A constitutional law professor at the University of St. Thomas has co-authored an article igniting a national debate about whether the U.S. Constitution bars President Donald Trump from being on the ballot next year.
Michael Stokes Paulsen, along with William Baude of the University of Chicago, wrote a 126-page draft article that has gone gangbusters online even though it won't be printed in the University of Pennsylvania Law Review until next year.
Baude and Paulsen say the Constitution's Section Three, Article 14, a Civil War-era provision, forbids former office holders who participate in insurrection or rebellion from holding office again.
"Donald Trump cannot be president — cannot run for president, cannot become president, cannot hold office — unless two-thirds of Congress decides to grant him amnesty for his conduct on Jan. 6," Baude said, summarizing the article in an interview with the New York Times last month.
Paulsen declined an interview request about the draft article that a Washington Post opinion piece said tossed a "legal grenade into our politics." Columnist Greg Sargent predicted various legal challenges throughout the country to Trump's name on the ballot.

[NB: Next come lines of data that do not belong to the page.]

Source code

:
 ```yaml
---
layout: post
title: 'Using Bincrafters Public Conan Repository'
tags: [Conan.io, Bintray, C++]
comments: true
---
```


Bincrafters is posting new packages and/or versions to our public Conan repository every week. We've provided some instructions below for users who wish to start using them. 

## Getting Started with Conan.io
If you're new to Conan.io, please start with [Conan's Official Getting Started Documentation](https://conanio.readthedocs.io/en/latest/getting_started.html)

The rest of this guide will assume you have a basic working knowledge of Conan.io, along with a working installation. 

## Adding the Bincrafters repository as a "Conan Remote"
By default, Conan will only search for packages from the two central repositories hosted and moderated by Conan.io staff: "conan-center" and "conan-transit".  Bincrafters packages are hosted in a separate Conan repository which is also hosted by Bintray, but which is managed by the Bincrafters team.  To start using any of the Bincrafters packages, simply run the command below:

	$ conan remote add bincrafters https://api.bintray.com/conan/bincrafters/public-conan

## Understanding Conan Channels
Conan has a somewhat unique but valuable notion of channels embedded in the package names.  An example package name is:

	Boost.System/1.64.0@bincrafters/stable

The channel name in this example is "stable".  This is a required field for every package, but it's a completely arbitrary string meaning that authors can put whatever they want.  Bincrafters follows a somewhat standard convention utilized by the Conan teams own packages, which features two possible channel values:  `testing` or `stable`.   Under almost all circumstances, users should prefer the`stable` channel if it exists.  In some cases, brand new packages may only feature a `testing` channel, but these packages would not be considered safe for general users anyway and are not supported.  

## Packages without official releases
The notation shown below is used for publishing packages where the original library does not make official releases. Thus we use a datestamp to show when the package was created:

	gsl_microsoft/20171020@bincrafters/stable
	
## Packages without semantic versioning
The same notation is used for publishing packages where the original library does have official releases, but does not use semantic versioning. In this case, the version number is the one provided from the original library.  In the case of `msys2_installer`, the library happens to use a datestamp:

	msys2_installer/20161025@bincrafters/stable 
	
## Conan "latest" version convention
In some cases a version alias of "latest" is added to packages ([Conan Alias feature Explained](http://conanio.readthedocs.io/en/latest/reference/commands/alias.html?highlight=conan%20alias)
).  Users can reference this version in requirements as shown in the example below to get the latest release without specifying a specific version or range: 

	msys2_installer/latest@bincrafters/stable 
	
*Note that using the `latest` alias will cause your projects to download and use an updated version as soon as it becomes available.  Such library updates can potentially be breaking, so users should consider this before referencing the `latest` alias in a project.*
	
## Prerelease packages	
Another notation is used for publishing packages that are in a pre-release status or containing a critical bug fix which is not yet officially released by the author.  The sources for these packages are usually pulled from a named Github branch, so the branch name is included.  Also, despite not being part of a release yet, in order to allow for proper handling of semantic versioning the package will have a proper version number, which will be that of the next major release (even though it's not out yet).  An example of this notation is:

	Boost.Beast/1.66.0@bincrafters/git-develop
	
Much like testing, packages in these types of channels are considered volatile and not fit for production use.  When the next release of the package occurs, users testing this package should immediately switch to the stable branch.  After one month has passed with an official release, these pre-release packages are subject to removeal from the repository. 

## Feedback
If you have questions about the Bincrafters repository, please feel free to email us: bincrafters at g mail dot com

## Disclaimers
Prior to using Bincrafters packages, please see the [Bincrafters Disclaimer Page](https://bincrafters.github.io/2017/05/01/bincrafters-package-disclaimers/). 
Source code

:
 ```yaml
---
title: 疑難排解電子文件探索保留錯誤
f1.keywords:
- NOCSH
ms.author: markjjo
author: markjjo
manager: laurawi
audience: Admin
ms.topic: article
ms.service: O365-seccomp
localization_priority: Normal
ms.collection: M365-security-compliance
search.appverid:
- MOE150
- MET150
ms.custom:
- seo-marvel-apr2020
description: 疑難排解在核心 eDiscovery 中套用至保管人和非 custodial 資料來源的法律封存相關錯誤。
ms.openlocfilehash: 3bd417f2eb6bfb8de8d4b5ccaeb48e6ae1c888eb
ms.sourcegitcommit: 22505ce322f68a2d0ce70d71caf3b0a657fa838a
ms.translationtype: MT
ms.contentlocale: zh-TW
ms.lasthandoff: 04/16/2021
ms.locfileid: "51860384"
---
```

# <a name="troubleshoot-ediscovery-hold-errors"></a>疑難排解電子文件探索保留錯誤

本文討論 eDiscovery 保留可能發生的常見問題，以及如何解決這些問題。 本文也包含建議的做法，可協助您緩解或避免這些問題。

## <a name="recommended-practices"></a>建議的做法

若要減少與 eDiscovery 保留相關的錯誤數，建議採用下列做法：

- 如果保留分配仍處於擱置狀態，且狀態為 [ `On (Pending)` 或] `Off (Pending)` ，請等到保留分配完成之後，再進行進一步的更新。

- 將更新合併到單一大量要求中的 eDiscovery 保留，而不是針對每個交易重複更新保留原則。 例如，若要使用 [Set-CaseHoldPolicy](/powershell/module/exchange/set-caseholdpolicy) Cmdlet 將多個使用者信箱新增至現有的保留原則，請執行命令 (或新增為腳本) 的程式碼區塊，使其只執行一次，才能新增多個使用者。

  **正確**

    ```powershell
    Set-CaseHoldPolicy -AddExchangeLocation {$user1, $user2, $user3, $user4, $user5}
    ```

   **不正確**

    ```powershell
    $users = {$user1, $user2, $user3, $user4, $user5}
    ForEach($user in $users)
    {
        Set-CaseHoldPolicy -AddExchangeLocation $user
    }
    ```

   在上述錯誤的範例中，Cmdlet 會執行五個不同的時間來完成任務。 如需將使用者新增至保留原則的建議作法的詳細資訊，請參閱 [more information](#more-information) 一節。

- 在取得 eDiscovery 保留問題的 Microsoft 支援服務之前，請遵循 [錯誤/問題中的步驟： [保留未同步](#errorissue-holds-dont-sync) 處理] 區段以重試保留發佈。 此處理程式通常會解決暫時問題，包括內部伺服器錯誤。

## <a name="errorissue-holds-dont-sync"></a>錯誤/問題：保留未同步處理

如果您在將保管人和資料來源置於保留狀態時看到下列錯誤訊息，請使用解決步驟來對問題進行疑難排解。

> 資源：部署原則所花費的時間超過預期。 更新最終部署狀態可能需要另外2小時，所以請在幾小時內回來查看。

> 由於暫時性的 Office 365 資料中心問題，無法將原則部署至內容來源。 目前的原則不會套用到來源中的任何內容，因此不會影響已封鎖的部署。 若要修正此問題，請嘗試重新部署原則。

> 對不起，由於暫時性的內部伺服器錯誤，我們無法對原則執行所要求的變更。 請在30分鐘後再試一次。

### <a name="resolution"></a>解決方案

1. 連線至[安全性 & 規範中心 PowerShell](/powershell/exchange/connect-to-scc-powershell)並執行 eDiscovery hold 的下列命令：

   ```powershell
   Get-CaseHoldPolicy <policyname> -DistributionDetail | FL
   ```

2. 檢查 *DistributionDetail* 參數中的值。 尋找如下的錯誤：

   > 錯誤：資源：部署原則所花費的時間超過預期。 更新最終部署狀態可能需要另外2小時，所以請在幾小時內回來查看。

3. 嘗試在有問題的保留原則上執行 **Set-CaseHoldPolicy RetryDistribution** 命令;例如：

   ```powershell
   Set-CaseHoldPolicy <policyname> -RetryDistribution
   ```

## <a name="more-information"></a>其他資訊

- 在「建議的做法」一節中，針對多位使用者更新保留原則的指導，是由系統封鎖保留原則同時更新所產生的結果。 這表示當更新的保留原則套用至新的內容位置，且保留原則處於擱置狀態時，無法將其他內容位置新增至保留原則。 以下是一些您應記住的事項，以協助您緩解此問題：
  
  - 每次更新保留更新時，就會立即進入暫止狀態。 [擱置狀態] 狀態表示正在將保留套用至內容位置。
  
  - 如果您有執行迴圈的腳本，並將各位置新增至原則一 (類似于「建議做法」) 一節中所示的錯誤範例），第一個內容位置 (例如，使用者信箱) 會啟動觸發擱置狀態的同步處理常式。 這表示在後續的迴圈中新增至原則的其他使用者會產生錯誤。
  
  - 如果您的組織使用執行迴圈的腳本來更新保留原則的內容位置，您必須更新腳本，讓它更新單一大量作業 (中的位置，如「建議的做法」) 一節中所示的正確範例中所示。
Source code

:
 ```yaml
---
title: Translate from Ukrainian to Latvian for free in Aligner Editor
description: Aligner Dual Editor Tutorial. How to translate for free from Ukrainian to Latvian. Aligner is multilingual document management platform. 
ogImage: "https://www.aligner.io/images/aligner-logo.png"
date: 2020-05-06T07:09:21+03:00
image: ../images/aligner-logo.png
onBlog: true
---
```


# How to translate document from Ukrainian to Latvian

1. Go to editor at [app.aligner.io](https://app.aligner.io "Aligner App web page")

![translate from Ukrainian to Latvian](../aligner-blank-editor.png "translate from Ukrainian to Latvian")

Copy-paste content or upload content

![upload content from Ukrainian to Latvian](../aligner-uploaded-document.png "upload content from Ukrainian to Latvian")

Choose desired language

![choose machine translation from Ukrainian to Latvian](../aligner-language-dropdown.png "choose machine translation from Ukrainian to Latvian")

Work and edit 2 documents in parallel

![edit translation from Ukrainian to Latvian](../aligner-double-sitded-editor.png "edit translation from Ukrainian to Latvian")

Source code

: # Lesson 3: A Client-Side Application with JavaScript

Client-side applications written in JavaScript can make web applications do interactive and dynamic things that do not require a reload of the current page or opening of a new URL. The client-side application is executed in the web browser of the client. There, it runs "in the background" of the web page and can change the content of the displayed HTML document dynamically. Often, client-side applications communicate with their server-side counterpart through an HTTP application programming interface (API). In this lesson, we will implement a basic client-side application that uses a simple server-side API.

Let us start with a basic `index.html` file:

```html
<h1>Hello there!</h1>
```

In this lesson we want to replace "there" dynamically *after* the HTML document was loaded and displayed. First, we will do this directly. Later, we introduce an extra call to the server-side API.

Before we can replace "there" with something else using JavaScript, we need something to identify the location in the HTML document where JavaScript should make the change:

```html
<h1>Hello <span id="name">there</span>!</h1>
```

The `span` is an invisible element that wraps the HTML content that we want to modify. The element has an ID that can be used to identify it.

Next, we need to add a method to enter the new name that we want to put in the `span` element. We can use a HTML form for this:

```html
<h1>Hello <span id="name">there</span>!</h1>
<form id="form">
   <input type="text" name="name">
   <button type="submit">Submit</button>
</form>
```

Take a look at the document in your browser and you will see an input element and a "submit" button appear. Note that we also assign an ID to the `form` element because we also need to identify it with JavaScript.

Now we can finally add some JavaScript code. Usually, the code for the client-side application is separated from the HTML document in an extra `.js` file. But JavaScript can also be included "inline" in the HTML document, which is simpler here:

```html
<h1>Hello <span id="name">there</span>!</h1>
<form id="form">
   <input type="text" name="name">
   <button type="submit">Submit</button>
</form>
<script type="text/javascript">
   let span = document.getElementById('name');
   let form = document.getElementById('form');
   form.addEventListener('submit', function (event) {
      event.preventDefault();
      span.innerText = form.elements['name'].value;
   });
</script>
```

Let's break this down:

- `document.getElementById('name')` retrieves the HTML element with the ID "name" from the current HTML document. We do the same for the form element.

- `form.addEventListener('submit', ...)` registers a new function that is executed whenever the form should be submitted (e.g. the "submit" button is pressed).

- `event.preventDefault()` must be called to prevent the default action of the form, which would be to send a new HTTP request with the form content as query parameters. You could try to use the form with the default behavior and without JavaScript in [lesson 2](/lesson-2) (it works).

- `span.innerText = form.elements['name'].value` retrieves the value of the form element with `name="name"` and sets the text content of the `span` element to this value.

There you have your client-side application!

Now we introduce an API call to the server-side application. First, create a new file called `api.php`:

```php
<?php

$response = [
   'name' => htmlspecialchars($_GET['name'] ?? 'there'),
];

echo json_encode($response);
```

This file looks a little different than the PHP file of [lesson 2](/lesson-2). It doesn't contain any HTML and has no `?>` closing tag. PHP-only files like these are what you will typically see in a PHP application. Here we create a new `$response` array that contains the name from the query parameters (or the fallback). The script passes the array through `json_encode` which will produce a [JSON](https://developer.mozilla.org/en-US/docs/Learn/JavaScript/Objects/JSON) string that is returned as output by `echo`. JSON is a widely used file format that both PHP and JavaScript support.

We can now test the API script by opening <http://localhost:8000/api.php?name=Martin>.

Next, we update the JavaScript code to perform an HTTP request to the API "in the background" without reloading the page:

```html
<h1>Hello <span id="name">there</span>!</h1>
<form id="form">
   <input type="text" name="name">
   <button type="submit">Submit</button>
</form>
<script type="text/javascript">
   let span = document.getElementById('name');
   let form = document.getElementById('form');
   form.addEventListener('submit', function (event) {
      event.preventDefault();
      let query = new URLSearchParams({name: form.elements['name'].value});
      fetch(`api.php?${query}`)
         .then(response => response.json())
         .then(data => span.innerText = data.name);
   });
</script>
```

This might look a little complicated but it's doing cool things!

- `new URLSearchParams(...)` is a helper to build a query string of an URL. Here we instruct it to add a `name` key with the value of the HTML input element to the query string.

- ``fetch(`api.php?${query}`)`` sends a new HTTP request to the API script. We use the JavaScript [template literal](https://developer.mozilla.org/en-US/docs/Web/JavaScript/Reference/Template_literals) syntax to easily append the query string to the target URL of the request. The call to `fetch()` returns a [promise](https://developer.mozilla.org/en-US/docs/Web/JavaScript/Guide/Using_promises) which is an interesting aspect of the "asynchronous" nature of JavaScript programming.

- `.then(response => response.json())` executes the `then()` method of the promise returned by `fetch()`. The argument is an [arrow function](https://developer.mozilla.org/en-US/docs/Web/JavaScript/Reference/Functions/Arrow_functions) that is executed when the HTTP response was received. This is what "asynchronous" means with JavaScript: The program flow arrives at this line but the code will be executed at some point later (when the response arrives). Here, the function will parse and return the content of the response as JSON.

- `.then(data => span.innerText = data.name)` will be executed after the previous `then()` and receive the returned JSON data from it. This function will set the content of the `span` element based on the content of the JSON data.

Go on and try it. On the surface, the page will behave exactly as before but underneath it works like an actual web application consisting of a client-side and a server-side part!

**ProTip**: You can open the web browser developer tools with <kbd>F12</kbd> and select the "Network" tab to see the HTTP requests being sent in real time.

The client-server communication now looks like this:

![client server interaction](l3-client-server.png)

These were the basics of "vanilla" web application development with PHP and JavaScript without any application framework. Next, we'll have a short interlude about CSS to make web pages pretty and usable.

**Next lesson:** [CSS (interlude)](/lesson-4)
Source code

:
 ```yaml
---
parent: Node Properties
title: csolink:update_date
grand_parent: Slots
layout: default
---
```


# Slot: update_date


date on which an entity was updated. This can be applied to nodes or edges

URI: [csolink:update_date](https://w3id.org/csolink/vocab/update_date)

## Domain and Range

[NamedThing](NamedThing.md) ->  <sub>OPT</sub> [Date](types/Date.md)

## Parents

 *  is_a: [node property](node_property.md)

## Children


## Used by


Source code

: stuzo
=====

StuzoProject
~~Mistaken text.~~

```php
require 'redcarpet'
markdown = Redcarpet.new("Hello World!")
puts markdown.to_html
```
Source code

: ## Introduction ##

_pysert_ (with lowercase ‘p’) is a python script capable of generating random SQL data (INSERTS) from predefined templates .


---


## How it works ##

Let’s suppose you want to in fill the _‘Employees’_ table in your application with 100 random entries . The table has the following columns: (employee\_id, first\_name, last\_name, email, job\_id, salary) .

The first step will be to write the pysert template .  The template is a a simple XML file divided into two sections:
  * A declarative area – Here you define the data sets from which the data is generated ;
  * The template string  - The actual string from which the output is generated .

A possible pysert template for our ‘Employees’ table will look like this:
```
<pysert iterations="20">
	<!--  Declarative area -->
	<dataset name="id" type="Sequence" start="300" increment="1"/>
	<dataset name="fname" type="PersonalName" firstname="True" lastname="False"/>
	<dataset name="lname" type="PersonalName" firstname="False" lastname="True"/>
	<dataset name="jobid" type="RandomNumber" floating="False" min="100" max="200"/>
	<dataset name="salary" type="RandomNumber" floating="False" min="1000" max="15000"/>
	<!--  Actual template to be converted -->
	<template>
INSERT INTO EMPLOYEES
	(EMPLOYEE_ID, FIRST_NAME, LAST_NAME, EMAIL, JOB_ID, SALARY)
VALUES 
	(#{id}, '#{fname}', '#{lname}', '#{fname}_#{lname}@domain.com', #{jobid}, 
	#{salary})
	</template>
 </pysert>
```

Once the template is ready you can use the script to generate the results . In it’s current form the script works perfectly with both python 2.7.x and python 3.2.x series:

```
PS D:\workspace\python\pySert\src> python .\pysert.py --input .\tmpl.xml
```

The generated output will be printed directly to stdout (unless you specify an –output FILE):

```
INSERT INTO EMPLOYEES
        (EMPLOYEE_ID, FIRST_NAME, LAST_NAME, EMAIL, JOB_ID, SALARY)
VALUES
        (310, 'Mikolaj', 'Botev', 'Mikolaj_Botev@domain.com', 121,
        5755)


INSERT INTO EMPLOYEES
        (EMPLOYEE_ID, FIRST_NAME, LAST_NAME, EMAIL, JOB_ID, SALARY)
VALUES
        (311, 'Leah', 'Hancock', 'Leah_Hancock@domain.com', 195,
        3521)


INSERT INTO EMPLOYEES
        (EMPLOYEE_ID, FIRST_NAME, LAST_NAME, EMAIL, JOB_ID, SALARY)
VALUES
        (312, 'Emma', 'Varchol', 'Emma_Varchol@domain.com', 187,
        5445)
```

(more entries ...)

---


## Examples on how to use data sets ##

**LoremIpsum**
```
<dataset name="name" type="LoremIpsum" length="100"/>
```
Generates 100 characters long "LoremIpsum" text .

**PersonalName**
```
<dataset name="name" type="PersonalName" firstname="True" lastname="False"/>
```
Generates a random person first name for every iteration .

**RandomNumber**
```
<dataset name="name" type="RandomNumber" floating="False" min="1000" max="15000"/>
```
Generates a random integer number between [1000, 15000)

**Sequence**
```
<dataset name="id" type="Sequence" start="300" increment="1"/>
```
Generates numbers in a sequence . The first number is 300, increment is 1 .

Minnesota Secretary of State Steve Simon said he expects the U.S. Supreme Court will be asked sooner rather than later whether to allow Trump on the ballot. On Wednesday, a Denver group filed a lawsuit in Colorado, claiming the clause bars Trump.
Simon, who took two courses from Paulsen when he was in law school at the University of Minnesota in the 1990s, said it's extraordinary for a law review article to receive so much attention.
Simon said his office has received hundreds of inquiries about the legality of Trump being on the ballot. "Our response has been: When it comes to questions of eligibility, that's left for the courts to determine, not me or anyone in our office," Simon said.